Dia tersenyum tipis. "Engga perlu kenal lama buat tahu seseorang lagi berusaha kuat. Kelihatan kok."

"Mungkin setelah ini kita engga akan ketemu lagi, tapi terima kasih ya, untuk waktunya yang dipertemukan ketidaksengajaan ini." Kataku dengan pelan.

"Iya, sama-sama, eh Ini udah jam 5 loh, kamu engga pulang? Atau mau buka di sini?"

"Aku pulang ya" kataku akhirnya.

Dia mengangguk. "Iya. Istirahat yang bener. Jangan mikir berat-berat dulu yaa."

Aku membuka pintu, lalu sebelum benar-benar menutupnya, ia menambahkan satu kalimat lagi.

"Eh… kalau suatu hari ngerasa sendirian lagi, inget ya… sore ini kamu pernah ketawa."

Aku menatapnya, lalu tersenyum.
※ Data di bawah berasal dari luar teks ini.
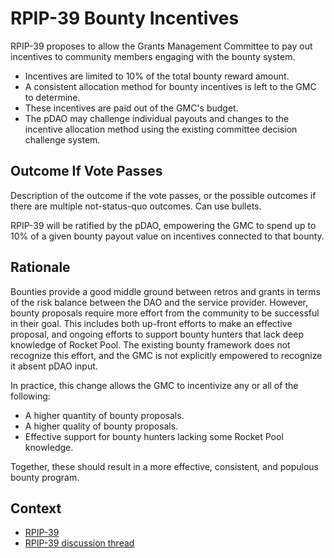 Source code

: 
# RPIP-39 Bounty Incentives

RPIP-39 proposes to allow the Grants Management Committee to pay out incentives to community members engaging with the bounty system.

* Incentives are limited to 10% of the total bounty reward amount.
* A consistent allocation method for bounty incentives is left to the GMC to determine.
* These incentives are paid out of the GMC's budget.
* The pDAO may challenge individual payouts and changes to the incentive allocation method using the existing committee decision challenge system.

## Outcome If Vote Passes

Description of the outcome if the vote passes, or the possible outcomes if there are multiple not-status-quo outcomes. Can use bullets.

RPIP-39 will be ratified by the pDAO, empowering the GMC to spend up to 10% of a given bounty payout value on incentives connected to that bounty. 

## Rationale

Bounties provide a good middle ground between retros and grants in terms of the risk balance between the DAO and the service provider. However, bounty proposals require more effort from the community to be successful in their goal. This includes both up-front efforts to make an effective proposal, and ongoing efforts to support bounty hunters that lack deep knowledge of Rocket Pool. The existing bounty framework does not recognize this effort, and the GMC is not explicitly empowered to recognize it absent pDAO input. 

In practice, this change allows the GMC to incentivize any or all of the following:
* A higher quantity of bounty proposals.
* A higher quality of bounty proposals.
* Effective support for bounty hunters lacking some Rocket Pool knowledge. 

Together, these should result in a more effective, consistent, and populous bounty program. 

## Context

* [RPIP-39](https://rpips.rocketpool.net/RPIPs/RPIP-39)
* [RPIP-39 discussion thread](https://dao.rocketpool.net/t/rpip-39-bounty-incentives-forum-vote-live/2753)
Dan entah kenapa, kalimat sederhana itu terasa seperti sesuatu yang ingin kusimpan lama-lama.

Aku menutup pintu mobil perlahan. Suara pintu yang terkunci terdengar lebih jelas di tengah sore yang sunyi. 

Mobil ku perlahan mundur, lalu berbelok dan meninggalkan tempat itu. Lalu benar-benar lenyap.

Dan aku baru sadar, kami lupa berkenalan. Tidak ada pertukaran nama. Tidak ada nomor telepon. Tidak ada Instagram, tidak ada apa pun yang bisa membuat sore itu terhubung ke hari esok. Tidak ada janji untuk bertemu lagi.

Sore itu, aku tidak tahu siapa dia. Dan mungkin dia juga tidak benar-benar tahu siapa aku. Tapi malam itu terasa nyata. Terlalu nyata untuk disebut kebetulan biasa.

Aku masuk ke kamar, duduk di tepi tempat tidur, dan menarik napas panjang. Untuk pertama kalinya setelah sekian lama, pikiranku tidak dipenuhi pertanyaan tentang kenapa aku ditinggalkan. Tidak ada bayangan wajah yang menyakitkan. Tidak ada kata-kata yang berputar tanpa henti.

Yang ada hanya satu perasaan sederhana. Tenang.

Malam itu, aku dipertemukan dengan seseorang yang baik, ceria, perhatian, dan menyenangkan tepat di saat duniaku seperti runtuh tanpa aba-aba. Di saat keramaian terasa lebih sunyi daripada kesendirian, ketika amarah menggerogoti batin tanpa jeda, ketika debar jantungku tak lagi teratur seakan panik menghadapi kehilangan, dan air mata jatuh begitu saja tanpa diminta.

Perlahan aku sadar, mungkin semesta memang tidak selalu mengambil tanpa memberi. Kadang, setelah menghancurkan hatiku hingga terasa tak utuh lagi, ia menyelipkan seseorang yang mengajarkanmu cara bernapas kembali.

Dan untuk pertama kalinya setelah sekian lama, air mata yang jatuh bukan hanya tentang kehilangan, tapi juga tentang harapan yang pelan-pelan tumbuh kembali.